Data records
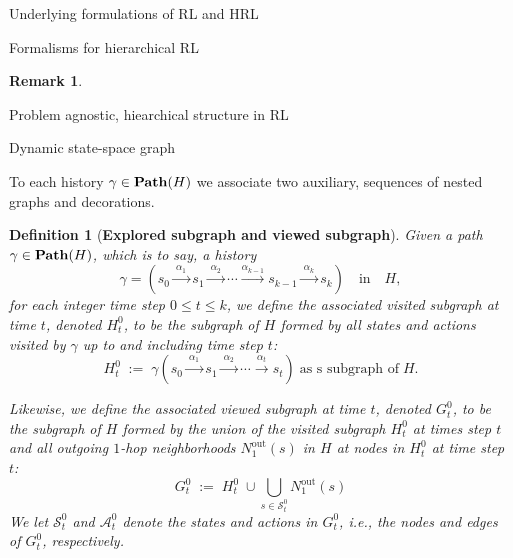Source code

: \documentclass[11pt]{article}
\newtheorem{definition}[subsubsection]{Definition}
\newtheorem{remark}[subsubsection]{Remark}
\begin{document}
\begin{section}{Underlying formulations of RL and HRL}
\begin{subsection}{Formalisms for hierarchical RL}
\begin{remark}
\end{remark}

\end{subsection}

\end{section}


\begin{section}{Problem agnostic, hiearchical structure in RL}

\begin{subsection}{Dynamic state-space graph}

To each history $\gamma\in\bold{Path}(H)$ we associate two auxiliary, sequences of nested graphs and decorations.

\begin{definition}[{\bf Explored subgraph and viewed subgraph}]
\normalfont
Given a path $\gamma\in\bold{Path}(H)$, which is to say, a history
\begin{equation}\label{eq: gamma history}
\gamma=\left(s_{0}\xrightarrow{\ \alpha_{1}\ }s_{1}\xrightarrow{\ \alpha_{2}\ }\cdots\xrightarrow{\alpha_{k-1}}s_{k-1}\xrightarrow{\ \alpha_{k}\ }s_{k}\right)\quad\text{in}\quad H,
\end{equation}
for each integer time step $0\le t\le k$, we define the associated {\em visited subgraph at time $t$}, denoted $H^{0}_{t}$, to be the subgraph of $H$ formed by all states and actions visited by $\gamma$ up to and including time step $t$:
$$
H^{0}_{t}\;:=\;\gamma\left(s_{0}\xrightarrow{\ \alpha_{1}\ }s_{1}\xrightarrow{\ \alpha_{2}\ }\cdots\xrightarrow{\ \alpha_{t}\ }s_{t}\right)\;\text{as s subgraph of}\;H.
$$

Likewise, we define the associated {\em viewed subgraph at time $t$}, denoted $G^{0}_{t}$, to be the subgraph of $H$ formed by the union of the visited subgraph $H^{0}_{t}$ at times step $t$ and all outgoing $1$-hop neighborhoods $N^{\text{out}\!}_{1}(s)$ in $H$ at nodes in $H^{0}_{t}$ at time step $t$:
$$
G^{0}_{t}
\;:=\;
H^{0}_{t}\;\cup\bigcup_{s\in \mathcal{S}^{0}_{t}}
\!\!N^{\text{out}\!}_{1}(s)
$$
We let $\mathcal{S}^{0}_{t}$ and $\mathcal{A}^{0}_{t}$ denote the states and actions in $G^{0}_{t}$, i.e., the nodes and edges of $G^{0}_{t}$, respectively.
\end{definition}


\end{subsection}
\end{section}
\end{document}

WORK ORDER —
Work out the number of lines in the records containing the word "remark". Write only that number.

EXPECTED ANSWER —
3